4. What does the p-value tell us in a hypothesis test?
The p-value, or probability value, quantifies the evidence against the null hypothesis. It represents the probability of observing sample data as extreme as, or more extreme than, what was actually collected, assuming the null hypothesis is correct. A small p-value (typically ≤ 0.05) indicates that your observed data is very unlikely under the null hypothesis, providing strong evidence to reject it in favour of the alternative hypothesis.
5. What is the practical difference between a Type I and a Type II error?
Both are potential mistakes in hypothesis testing, but they have different consequences:
- A Type I error is a "false positive." It occurs when you reject a true null hypothesis. For example, concluding a new medicine is effective when it actually has no effect. The probability of this error is denoted by alpha (α).
- A Type II error is a "false negative." It occurs when you fail to reject a false null hypothesis. For example, concluding a new medicine is not effective when it actually is. The probability of this error is denoted by beta (β).
6. How do you decide between using a Z-test and a T-test for testing a mean?
The choice between a Z-test and a T-test depends primarily on the sample size and whether the population standard deviation is known:
- Use a Z-test when the population standard deviation (σ) is known, or when you have a large sample size (typically n > 30), as the sample standard deviation becomes a good estimate of the population standard deviation.

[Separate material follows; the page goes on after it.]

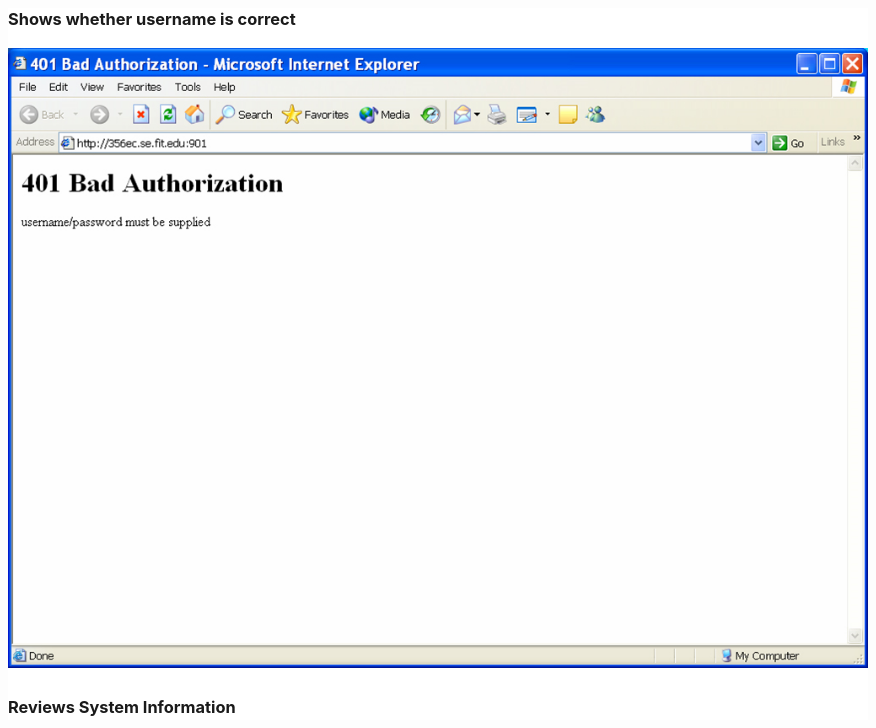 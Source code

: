 ### Shows whether username is correct

![Chapter%206%20Web%20Application%20Security%20c46854c4af774f19aa2f33fc73223b49/Untitled%2011.png](Chapter%206%20Web%20Application%20Security%20c46854c4af774f19aa2f33fc73223b49/Untitled%2011.png)

### Reviews System Information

- Use a T-test when the population standard deviation (σ) is unknown and you have a small sample size (typically n < 30).
7. Why is hypothesis testing so crucial for scientific research and data analysis?
Hypothesis testing is crucial because it provides a structured and objective framework for making data-driven decisions. Instead of relying on intuition, it allows researchers to use sample data to draw conclusions about an entire population. It helps to determine if an observed effect is a real phenomenon or simply the result of random chance, which is fundamental for validating scientific theories, testing new treatments, or improving business processes.